A digitally controlled oscillator (100) having a first oscillator circuit (108) for providing an oscillator signal F.sub.o of a defined frequency and a digital divider (110) for dividing the oscillator signal F.sub.o by a selectable number controlled by a digital word for providing a clock signal F.sub.clk. A second oscillator circuit (104) receives the clock signal F.sub.clk and provides a low frequency signal F.sub.c. The second oscillator circuit includes a digitally controlled resonator element (112) for determining the frequency of the low frequency signal and has a center frequency dependent upon the clock signal. Circuitry (118, 120, 138) is included for providing first and second pairs of quadrature phase shifted signals derived from the clock signal F.sub.clk and the low frequency signal F.sub.c and from the oscillator signal F.sub.o, respectively. Finally, a mixer (136) is provided for mixing the first and second pairs of quadrature phase shifted signals for providing a single high frequency output signal F.sub.out which varies in accordance with the digital word.

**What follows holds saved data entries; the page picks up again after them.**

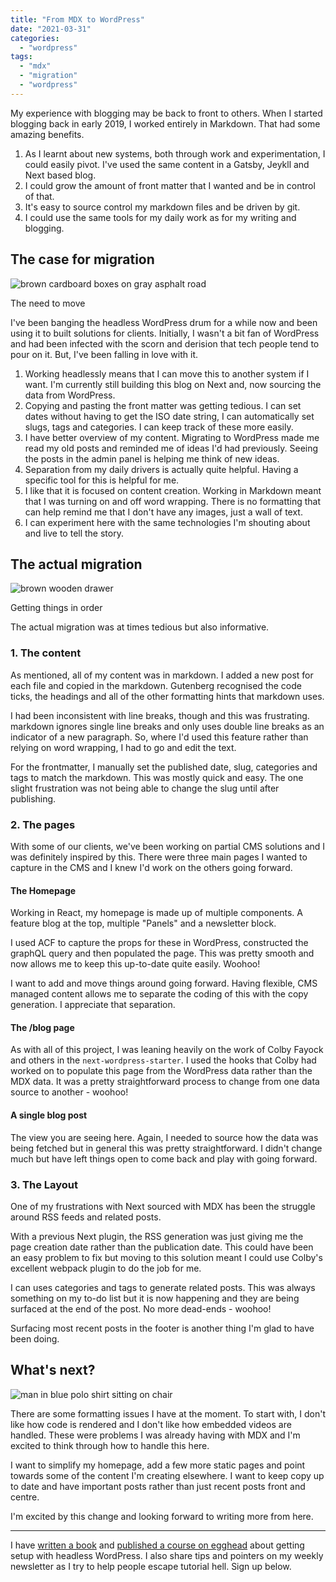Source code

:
 ```yaml
---
title: "From MDX to WordPress"
date: "2021-03-31"
categories: 
  - "wordpress"
tags: 
  - "mdx"
  - "migration"
  - "wordpress"
---
```


My experience with blogging may be back to front to others. When I started blogging back in early 2019, I worked entirely in Markdown. That had some amazing benefits.

1. As I learnt about new systems, both through work and experimentation, I could easily pivot. I've used the same content in a Gatsby, Jeykll and Next based blog.
2. I could grow the amount of front matter that I wanted and be in control of that.
3. It's easy to source control my markdown files and be driven by git.
4. I could use the same tools for my daily work as for my writing and blogging.

## The case for migration

![brown cardboard boxes on gray asphalt road](https://res.cloudinary.com/kc-cloud/images/w_685,h_1024/v1617645913/rwturjf7i5w/rwturjf7i5w.jpg?_i=AA)

The need to move

I've been banging the headless WordPress drum for a while now and been using it to built solutions for clients. Initially, I wasn't a bit fan of WordPress and had been infected with the scorn and derision that tech people tend to pour on it. But, I've been falling in love with it.

1. Working headlessly means that I can move this to another system if I want. I'm currently still building this blog on Next and, now sourcing the data from WordPress.
2. Copying and pasting the front matter was getting tedious. I can set dates without having to get the ISO date string, I can automatically set slugs, tags and categories. I can keep track of these more easily.
3. I have better overview of my content. Migrating to WordPress made me read my old posts and reminded me of ideas I'd had previously. Seeing the posts in the admin panel is helping me think of new ideas.
4. Separation from my daily drivers is actually quite helpful. Having a specific tool for this is helpful for me.
5. I like that it is focused on content creation. Working in Markdown meant that I was turning on and off word wrapping. There is no formatting that can help remind me that I don't have any images, just a wall of text.
6. I can experiment here with the same technologies I'm shouting about and live to tell the story.

## The actual migration

![brown wooden drawer](https://res.cloudinary.com/kc-cloud/images/w_1024,h_711/v1617645911/lrox0shwjuq/lrox0shwjuq.jpg?_i=AA)

Getting things in order

The actual migration was at times tedious but also informative.

### 1\. The content

As mentioned, all of my content was in markdown. I added a new post for each file and copied in the markdown. Gutenberg recognised the code ticks, the headings and all of the other formatting hints that markdown uses.

I had been inconsistent with line breaks, though and this was frustrating. markdown ignores single line breaks and only uses double line breaks as an indicator of a new paragraph. So, where I'd used this feature rather than relying on word wrapping, I had to go and edit the text.

For the frontmatter, I manually set the published date, slug, categories and tags to match the markdown. This was mostly quick and easy. The one slight frustration was not being able to change the slug until after publishing.

### 2\. The pages

With some of our clients, we've been working on partial CMS solutions and I was definitely inspired by this. There were three main pages I wanted to capture in the CMS and I knew I'd work on the others going forward.

#### The Homepage

Working in React, my homepage is made up of multiple components. A feature blog at the top, multiple "Panels" and a newsletter block.

I used ACF to capture the props for these in WordPress, constructed the graphQL query and then populated the page. This was pretty smooth and now allows me to keep this up-to-date quite easily. Woohoo!

I want to add and move things around going forward. Having flexible, CMS managed content allows me to separate the coding of this with the copy generation. I appreciate that separation.

#### The /blog page

As with all of this project, I was leaning heavily on the work of Colby Fayock and others in the `next-wordpress-starter`. I used the hooks that Colby had worked on to populate this page from the WordPress data rather than the MDX data. It was a pretty straightforward process to change from one data source to another - woohoo!

#### A single blog post

The view you are seeing here. Again, I needed to source how the data was being fetched but in general this was pretty straightforward. I didn't change much but have left things open to come back and play with going forward.

### 3\. The Layout

One of my frustrations with Next sourced with MDX has been the struggle around RSS feeds and related posts.

With a previous Next plugin, the RSS generation was just giving me the page creation date rather than the publication date. This could have been an easy problem to fix but moving to this solution meant I could use Colby's excellent webpack plugin to do the job for me.

I can uses categories and tags to generate related posts. This was always something on my to-do list but it is now happening and they are being surfaced at the end of the post. No more dead-ends - woohoo!

Surfacing most recent posts in the footer is another thing I'm glad to have been doing.

## What's next?

![man in blue polo shirt sitting on chair](https://res.cloudinary.com/kc-cloud/images/w_1024,h_717/v1617645915/myxzg5nwdns/myxzg5nwdns.jpg?_i=AA)

There are some formatting issues I have at the moment. To start with, I don't like how code is rendered and I don't like how embedded videos are handled. These were problems I was already having with MDX and I'm excited to think through how to handle this here.

I want to simplify my homepage, add a few more static pages and point towards some of the content I'm creating elsewhere. I want to keep copy up to date and have important posts rather than just recent posts front and centre.

I'm excited by this change and looking forward to writing more from here.

* * *

I have [written a book](https://learnetto.com/users/dolearning/courses/off-with-your-head) and [published a course on egghead](http://egghead.io/playlists/headless-wordpress-4a14) about getting setup with headless WordPress. I also share tips and pointers on my weekly newsletter as I try to help people escape tutorial hell. Sign up below.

BACKGROUND OF THE INVENTION 
1. Field of the Invention 
The present invention relates to crystal oscillators. More specifically, 
the present invention relates to high accuracy, low noise, digitally 
controlled crystal oscillators. 
While the present invention is described herein with reference to 
illustrative embodiments for particular applications, it should be 
understood that the invention is not limited thereto. Those having 
ordinary skill in the art and access to the teachings provided herein will 
recognize additional modifications, applications and embodiments within 
the scope thereof and additional fields in which the present invention 
would be of significant utility. 
2. Description of the Related Art 
A voltage controlled oscillator (VCO) is an oscillator having an output 
frequency that is a function of the input voltage. Voltage controlled 
crystal oscillators are used in many applications. For example, in a radar 
application, voltage controlled crystal oscillators are used to provide a 
variable frequency output signal and to convert radar target return 
signals to specific frequencies. Conversion of the radar target return 
signals to specific frequencies provides for optimum filtering and target 
detection. Thus, the more accurate the specific frequency setting by the 
voltage controlled crystal oscillator within the radar receiver, the less 
time is required for target acquisition. 

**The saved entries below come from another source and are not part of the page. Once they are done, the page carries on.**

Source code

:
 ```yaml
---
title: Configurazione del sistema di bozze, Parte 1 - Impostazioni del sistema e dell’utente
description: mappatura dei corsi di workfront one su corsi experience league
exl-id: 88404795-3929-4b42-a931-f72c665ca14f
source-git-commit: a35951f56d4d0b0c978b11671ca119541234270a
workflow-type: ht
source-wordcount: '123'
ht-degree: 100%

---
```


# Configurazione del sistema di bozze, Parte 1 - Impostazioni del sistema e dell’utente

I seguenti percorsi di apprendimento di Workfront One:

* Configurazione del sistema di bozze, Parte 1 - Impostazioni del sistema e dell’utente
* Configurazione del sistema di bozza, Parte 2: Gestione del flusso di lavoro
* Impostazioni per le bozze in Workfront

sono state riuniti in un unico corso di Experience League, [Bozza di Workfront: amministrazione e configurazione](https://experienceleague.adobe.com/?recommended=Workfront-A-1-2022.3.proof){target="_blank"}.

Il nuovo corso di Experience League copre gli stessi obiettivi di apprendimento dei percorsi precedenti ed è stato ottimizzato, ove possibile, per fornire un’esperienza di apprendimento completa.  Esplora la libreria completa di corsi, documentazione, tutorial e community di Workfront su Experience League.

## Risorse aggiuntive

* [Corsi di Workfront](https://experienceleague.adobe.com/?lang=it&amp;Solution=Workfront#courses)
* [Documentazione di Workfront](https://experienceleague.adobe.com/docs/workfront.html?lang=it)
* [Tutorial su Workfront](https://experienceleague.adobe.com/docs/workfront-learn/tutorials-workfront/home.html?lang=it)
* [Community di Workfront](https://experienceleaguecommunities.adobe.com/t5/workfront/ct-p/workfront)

In addition to frequency accuracy, phase noise is another significant 
parameter of voltage controlled oscillators. Phase noise is a measure of 
purity of the signal. Phase noise arises from random fluctuations in the 
frequency produced by the oscillator and manifests itself as an inaccuracy 
or jitter on the oscillator output signal frequency. Phase noise is often 
detected by a radar receiver to the exclusion of weak returns. As a 
result, weak signals are often not detected by the radar system. Thus, the 
lower the phase noise of the voltage controlled crystal oscillator, the 
higher the probability that the system will be able to detect, acquire and 
track a target. 
Voltage controlled crystal oscillators typically utilize analog control 
signals. Unfortunately, crystal oscillators employing analog control 
signals offer limited output frequency accuracy and are beset with higher 
phase noise relative to more current approaches. 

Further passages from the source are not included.